Aim of the exercise: Below are records with pictures. Transcribe exactly, and only, the lines from the line with "- Google Fonts" to the line with "# Team-Work-server-side 软工小组后端", both ends included, but not the pictures.
=== Input records ===
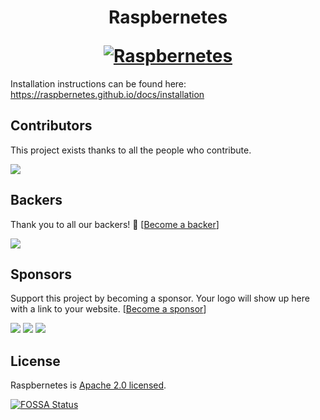 <h1 align="center">
  <p align="center">Raspbernetes</p>
  <a href="https://raspbernetes.github.io/docs/"><img src="https://raspbernetes.github.io/img/logo.svg" alt="Raspbernetes"></a>
</h1>

Installation instructions can be found here: https://raspbernetes.github.io/docs/installation

## Contributors

This project exists thanks to all the people who contribute.

<a href="https://github.com/raspbernetes/k8s-cluster-installation/graphs/contributors"><img src="https://opencollective.com/raspbernetes/contributors.svg?width=890&button=false" /></a>

## Backers

Thank you to all our backers! 🙏 [[Become a backer](https://opencollective.com/raspbernetes#backer)]

<a href="https://opencollective.com/raspbernetes#backers" target="_blank"><img src="https://opencollective.com/raspbernetes/backers.svg"></a>

## Sponsors

Support this project by becoming a sponsor. Your logo will show up here with a link to your website. [[Become a sponsor](https://opencollective.com/raspbernetes#sponsor)]

<a href="https://opencollective.com/raspbernetes/sponsor/0/website" target="_blank"><img src="https://opencollective.com/raspbernetes/sponsor/0/avatar.svg"></a> <a href="https://opencollective.com/raspbernetes/sponsor/1/website" target="_blank"><img src="https://opencollective.com/raspbernetes/sponsor/1/avatar.svg"></a>
<a href="https://app.fossa.com/projects/git%2Bgithub.com%2Fraspbernetes%2Fk8s-cluster-installation?ref=badge_shield" alt="FOSSA Status"><img src="https://app.fossa.com/api/projects/git%2Bgithub.com%2Fraspbernetes%2Fk8s-cluster-installation.svg?type=shield"/></a>


## License

Raspbernetes is [Apache 2.0 licensed](./LICENSE).


[![FOSSA Status](https://app.fossa.com/api/projects/git%2Bgithub.com%2Fraspbernetes%2Fk8s-cluster-installation.svg?type=large)](https://app.fossa.com/projects/git%2Bgithub.com%2Fraspbernetes%2Fk8s-cluster-installation?ref=badge_large)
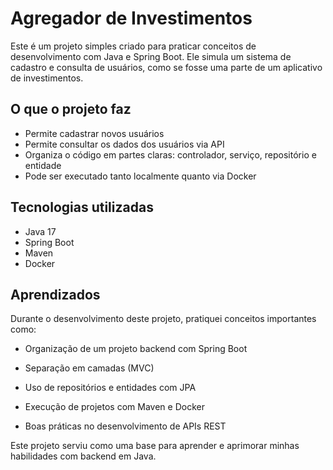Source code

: # Agregador de Investimentos

Este é um projeto simples criado para praticar conceitos de desenvolvimento com Java e Spring Boot. Ele simula um sistema de cadastro e consulta de usuários, como se fosse uma parte de um aplicativo de investimentos. 

## O que o projeto faz

- Permite cadastrar novos usuários
- Permite consultar os dados dos usuários via API
- Organiza o código em partes claras: controlador, serviço, repositório e entidade
- Pode ser executado tanto localmente quanto via Docker

## Tecnologias utilizadas

- Java 17
- Spring Boot
- Maven 
- Docker

## Aprendizados

Durante o desenvolvimento deste projeto, pratiquei conceitos importantes como:

- Organização de um projeto backend com Spring Boot

- Separação em camadas (MVC)

- Uso de repositórios e entidades com JPA

- Execução de projetos com Maven e Docker

- Boas práticas no desenvolvimento de APIs REST

Este projeto serviu como uma base para aprender e aprimorar minhas habilidades com backend em Java.
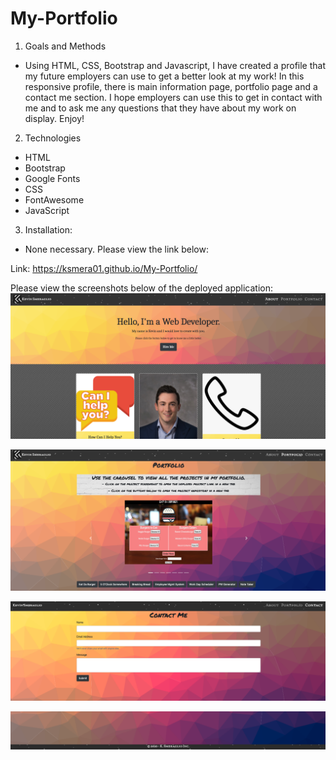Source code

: # My-Portfolio
1) Goals and Methods
- Using HTML, CSS, Bootstrap and Javascript, I have created a profile that my future employers can use to get a better look at my work! In this responsive profile, there is main information page, portfolio page and a contact me section. I hope employers can use this to get in contact with me and to ask me any questions that they have about my work on display. Enjoy!

2) Technologies
- HTML
- Bootstrap
- Google Fonts
- CSS
- FontAwesome
- JavaScript

3) Installation: 
- None necessary. Please view the link below:

Link: https://ksmera01.github.io/My-Portfolio/

Please view the screenshots below of the deployed application: 
![Image description](./images/newmain.png)

![Image description](./images/newportfolio.png)

![Image description](./images/contactmeSS.png)

![Image description](./images/footer.png)
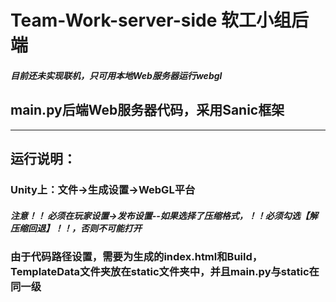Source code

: # Team-Work-server-side 软工小组后端
##### 目前还未实现联机，只可用本地Web服务器运行webgl
## main.py后端Web服务器代码，采用Sanic框架
----
## 运行说明：
### Unity上：文件->生成设置->WebGL平台
##### 注意！！ 必须在玩家设置->发布设置--如果选择了压缩格式，！！必须勾选【解压缩回退】！！，否则不可能打开
### 由于代码路径设置，需要为生成的index.html和Build，TemplateData文件夹放在static文件夹中，并且main.py与static在同一级

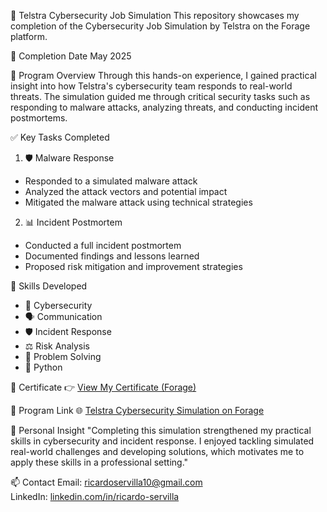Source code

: 🔐 Telstra Cybersecurity Job Simulation
This repository showcases my completion of the Cybersecurity Job Simulation by Telstra on the Forage platform.

📅 Completion Date
May 2025

🧠 Program Overview
Through this hands-on experience, I gained practical insight into how Telstra's cybersecurity team responds to real-world threats. The simulation guided me through critical security tasks such as responding to malware attacks, analyzing threats, and conducting incident postmortems.

✅ Key Tasks Completed
1. 🛡️ Malware Response
- Responded to a simulated malware attack  
- Analyzed the attack vectors and potential impact  
- Mitigated the malware attack using technical strategies  

2. 📊 Incident Postmortem
- Conducted a full incident postmortem  
- Documented findings and lessons learned  
- Proposed risk mitigation and improvement strategies  

🧰 Skills Developed
- 🔐 Cybersecurity  
- 🗣️ Communication  
- 🛡️ Incident Response  
- ⚖️ Risk Analysis  
- 🧩 Problem Solving  
- 🐍 Python  

📜 Certificate
👉 [View My Certificate (Forage)](https://theforage.com/)

🔗 Program Link
🌐 [Telstra Cybersecurity Simulation on Forage](https://theforage.com/)

💬 Personal Insight
"Completing this simulation strengthened my practical skills in cybersecurity and incident response. I enjoyed tackling simulated real-world challenges and developing solutions, which motivates me to apply these skills in a professional setting."

📫 Contact
Email: ricardoservilla10@gmail.com  
LinkedIn: [linkedin.com/in/ricardo-servilla](https://www.linkedin.com/in/ricardo-servilla)
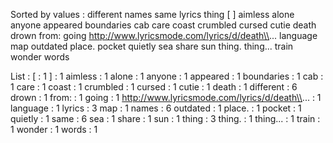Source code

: Sorted by values :
different names same lyrics thing [ ] aimless alone anyone appeared boundaries cab care coast crumbled cursed cutie death drown from: going http://www.lyricsmode.com/lyrics/d/death\\... language map outdated place. pocket quietly sea share sun thing. thing... train wonder words 

List :
[ : 1
] : 1
aimless : 1
alone : 1
anyone : 1
appeared : 1
boundaries : 1
cab : 1
care : 1
coast : 1
crumbled : 1
cursed : 1
cutie : 1
death : 1
different : 6
drown : 1
from: : 1
going : 1
http://www.lyricsmode.com/lyrics/d/death\\... : 1
language : 1
lyrics : 3
map : 1
names : 6
outdated : 1
place. : 1
pocket : 1
quietly : 1
same : 6
sea : 1
share : 1
sun : 1
thing : 3
thing. : 1
thing... : 1
train : 1
wonder : 1
words : 1
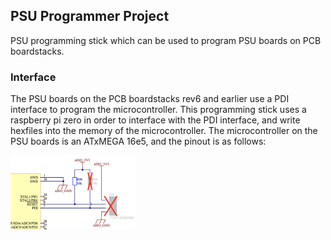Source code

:## PSU Programmer Project

PSU programming stick which can be used to program PSU boards on PCB boardstacks.

### Interface

The PSU boards on the PCB boardstacks rev6 and earlier use a PDI interface to program the microcontroller. This programming stick uses a raspberry pi zero in order to interface with the PDI interface, and write hexfiles into the memory of the microcontroller. The microcontroller on the PSU boards is an ATxMEGA 16e5, and the pinout is as follows:

<img
src="images/Prog_Input(OLD).png"
style="width:200px;"
/>





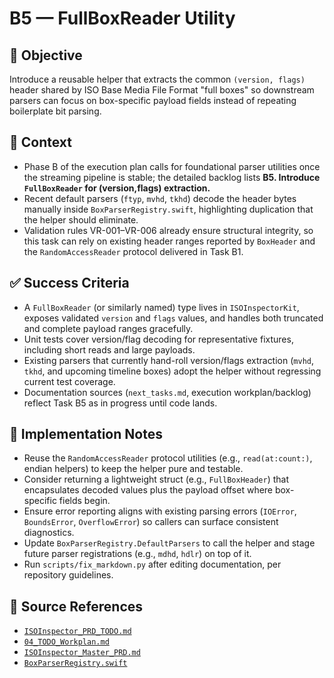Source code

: # B5 — FullBoxReader Utility

## 🎯 Objective

Introduce a reusable helper that extracts the common `(version, flags)` header shared by ISO Base Media File Format "full boxes" so downstream parsers can focus on box-specific payload fields instead of repeating boilerplate bit parsing.

## 🧩 Context

- Phase B of the execution plan calls for foundational parser utilities once the streaming pipeline is stable; the detailed backlog lists **B5. Introduce `FullBoxReader` for (version,flags) extraction.**
- Recent default parsers (`ftyp`, `mvhd`, `tkhd`) decode the header bytes manually inside `BoxParserRegistry.swift`, highlighting duplication that the helper should eliminate.
- Validation rules VR-001–VR-006 already ensure structural integrity, so this task can rely on existing header ranges reported by `BoxHeader` and the `RandomAccessReader` protocol delivered in Task B1.

## ✅ Success Criteria

- A `FullBoxReader` (or similarly named) type lives in `ISOInspectorKit`, exposes validated `version` and `flags` values, and handles both truncated and complete payload ranges gracefully.
- Unit tests cover version/flag decoding for representative fixtures, including short reads and large payloads.
- Existing parsers that currently hand-roll version/flags extraction (`mvhd`, `tkhd`, and upcoming timeline boxes) adopt the helper without regressing current test coverage.
- Documentation sources (`next_tasks.md`, execution workplan/backlog) reflect Task B5 as in progress until code lands.

## 🔧 Implementation Notes

- Reuse the `RandomAccessReader` protocol utilities (e.g., `read(at:count:)`, endian helpers) to keep the helper pure and testable.
- Consider returning a lightweight struct (e.g., `FullBoxHeader`) that encapsulates decoded values plus the payload offset where box-specific fields begin.
- Ensure error reporting aligns with existing parsing errors (`IOError`, `BoundsError`, `OverflowError`) so callers can surface consistent diagnostics.
- Update `BoxParserRegistry.DefaultParsers` to call the helper and stage future parser registrations (e.g., `mdhd`, `hdlr`) on top of it.
- Run `scripts/fix_markdown.py` after editing documentation, per repository guidelines.

## 🧠 Source References

- [`ISOInspector_PRD_TODO.md`](../AI/ISOViewer/ISOInspector_PRD_TODO.md)
- [`04_TODO_Workplan.md`](../AI/ISOInspector_Execution_Guide/04_TODO_Workplan.md)
- [`ISOInspector_Master_PRD.md`](../AI/ISOViewer/ISOInspector_PRD_Full/ISOInspector_Master_PRD.md)
- [`BoxParserRegistry.swift`](../../Sources/ISOInspectorKit/ISO/BoxParserRegistry.swift)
===
Response:
- Google Fonts
- CSS
- FontAwesome
- JavaScript

3) Installation: 
- None necessary. Please view the link below:

Link: https://ksmera01.github.io/My-Portfolio/

Please view the screenshots below of the deployed application: 
![Image description](./images/newmain.png)

![Image description](./images/newportfolio.png)

![Image description](./images/contactmeSS.png)

![Image description](./images/footer.png)
Source code

: # Team-Work-server-side 软工小组后端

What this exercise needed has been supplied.